YOUR INSTRUCTIONS —
Go through the data and retrieve each line that includes the string "YugabyteDB".

RECORDS FOR PROCESSING —

= = =

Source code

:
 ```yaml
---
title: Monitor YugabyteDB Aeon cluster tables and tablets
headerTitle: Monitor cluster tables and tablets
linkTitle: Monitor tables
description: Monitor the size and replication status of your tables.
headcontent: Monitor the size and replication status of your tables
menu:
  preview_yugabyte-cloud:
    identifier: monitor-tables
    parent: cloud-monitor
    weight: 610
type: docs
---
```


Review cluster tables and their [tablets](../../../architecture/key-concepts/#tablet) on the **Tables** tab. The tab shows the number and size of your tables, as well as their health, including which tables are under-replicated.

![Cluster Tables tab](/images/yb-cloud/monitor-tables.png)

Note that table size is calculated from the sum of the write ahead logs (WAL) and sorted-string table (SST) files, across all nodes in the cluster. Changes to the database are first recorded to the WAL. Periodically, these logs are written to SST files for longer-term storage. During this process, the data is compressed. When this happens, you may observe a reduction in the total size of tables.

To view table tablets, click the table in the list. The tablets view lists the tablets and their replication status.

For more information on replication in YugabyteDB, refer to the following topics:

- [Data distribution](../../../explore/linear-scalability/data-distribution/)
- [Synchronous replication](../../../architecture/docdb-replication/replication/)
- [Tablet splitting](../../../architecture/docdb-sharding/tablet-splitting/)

= = =

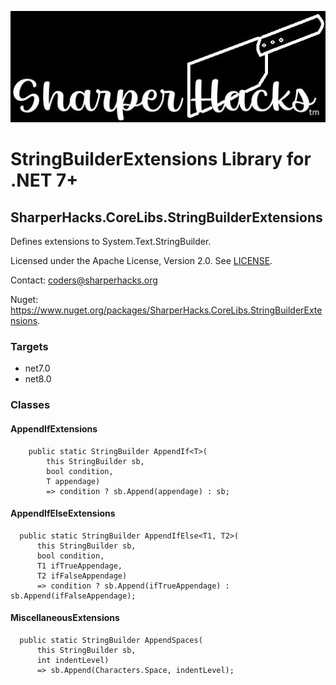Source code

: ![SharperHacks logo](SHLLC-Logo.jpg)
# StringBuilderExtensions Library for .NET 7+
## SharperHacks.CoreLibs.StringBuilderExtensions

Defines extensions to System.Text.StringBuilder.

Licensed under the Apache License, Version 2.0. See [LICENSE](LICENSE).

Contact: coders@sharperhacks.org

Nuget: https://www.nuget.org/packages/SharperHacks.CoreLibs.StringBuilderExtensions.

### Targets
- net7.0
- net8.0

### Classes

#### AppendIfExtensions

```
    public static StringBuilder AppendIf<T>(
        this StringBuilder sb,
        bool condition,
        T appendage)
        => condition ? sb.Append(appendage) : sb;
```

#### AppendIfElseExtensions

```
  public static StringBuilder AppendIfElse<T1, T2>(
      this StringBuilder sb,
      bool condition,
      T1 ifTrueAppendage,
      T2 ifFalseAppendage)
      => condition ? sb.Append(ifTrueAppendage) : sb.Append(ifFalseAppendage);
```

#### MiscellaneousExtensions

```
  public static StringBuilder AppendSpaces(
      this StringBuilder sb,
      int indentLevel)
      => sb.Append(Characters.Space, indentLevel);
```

= = =

EXERCISE SOLUTION —
title: Monitor YugabyteDB Aeon cluster tables and tablets
For more information on replication in YugabyteDB, refer to the following topics:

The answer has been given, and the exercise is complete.